(Saved data entries)
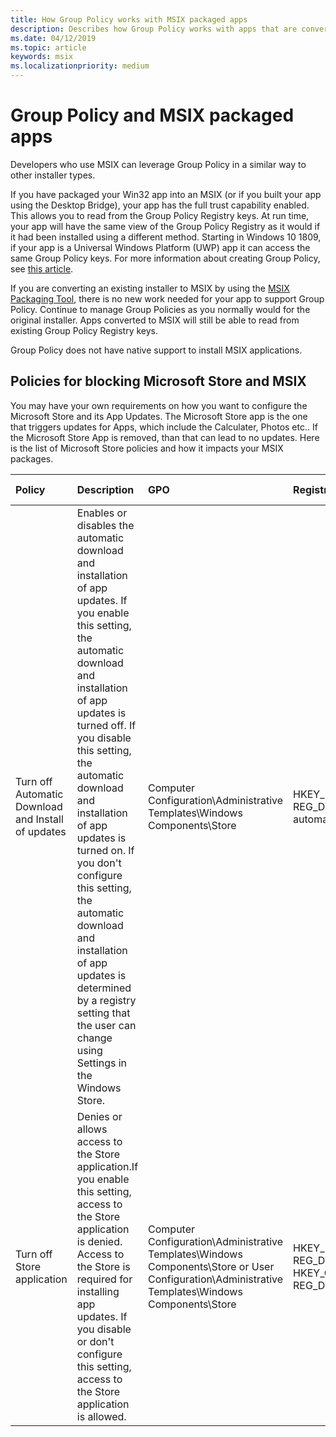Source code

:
 ```yaml
---
title: How Group Policy works with MSIX packaged apps
description: Describes how Group Policy works with apps that are converted to MSIX.
ms.date: 04/12/2019
ms.topic: article
keywords: msix
ms.localizationpriority: medium
---
```


# Group Policy and MSIX packaged apps

Developers who use MSIX can leverage Group Policy in a similar way to other installer types.

If you have packaged your Win32 app into an MSIX (or if you built your app using the Desktop Bridge), your app has the full trust capability enabled. This allows you to read from the Group Policy Registry keys. At run time, your app will have the same view of the Group Policy Registry as it would if it had been installed using a different method. Starting in Windows 10 1809, if your app is a Universal Windows Platform (UWP) app it can access the same Group Policy keys. For more information about creating Group Policy, see [this article](https://docs.microsoft.com/openspecs/windows_protocols/ms-gpreg/834da877-264f-4589-9b80-b6b012c8edc3).

If you are converting an existing installer to MSIX by using the [MSIX Packaging Tool](mpt-overview.md), there is no new work needed for your app to support Group Policy. Continue to manage Group Policies as you normally would for the original installer. Apps converted to MSIX will still be able to read from existing Group Policy Registry keys. 

Group Policy does not have native support to install MSIX applications. 

## Policies for blocking Microsoft Store and MSIX 
You may have your own requirements on how you want to configure the Microsoft Store and its App Updates. The Microsoft Store app is the one that triggers updates for Apps, which include the Calculater, Photos etc.. If the Microsoft Store App is removed, than that can lead to no updates. Here is the list of Microsoft Store policies and how it impacts your MSIX packages. 

| Policy | Description | GPO | Registry | App Updates |
|:--------|:--------------------|:--------|:--------|:--------|
|Turn off Automatic Download and Install of updates|Enables or disables the automatic download and installation of app updates. If you enable this setting, the automatic download and installation of app updates is turned off. If you disable this setting, the automatic download and installation of app updates is turned on. If you don't configure this setting, the automatic download and installation of app updates is determined by a registry setting that the user can change using Settings in the Windows Store.|Computer Configuration\Administrative Templates\Windows Components\Store |HKEY_LOCAL_MACHINE\SOFTWARE\Policies\Microsoft\WindowsStoreAutoDownload REG_DWORD (NB: enable = 2 = apps will not be updated, disable = 4 = app will be automatically updated) |Yes and No, Keyword here is automatic, the “Get Updates” button in the store app will not be disabled.|
|Turn off Store application| Denies or allows access to the Store application.If you enable this setting, access to the Store application is denied. Access to the Store is required for installing app updates. If you disable or don't configure this setting, access to the Store application is allowed. | Computer Configuration\Administrative Templates\Windows Components\Store or User Configuration\Administrative Templates\Windows Components\Store | HKEY_LOCAL_MACHINE\SOFTWARE\Policies\Microsoft\WindowsStoreRemoveWindowsStore REG_DWORD or HKEY_CURRENT_USER\Software\Policies\Microsoft\WindowsStoreRemoveWindowsStore REG_DWORD | If configured in the computer context, it turns off app updates|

TASK DESCRIPTION. Return each line of the records above in which the word "works" occurs.

RESULT FOR THIS EXERCISE.
title: How Group Policy works with MSIX packaged apps
description: Describes how Group Policy works with apps that are converted to MSIX.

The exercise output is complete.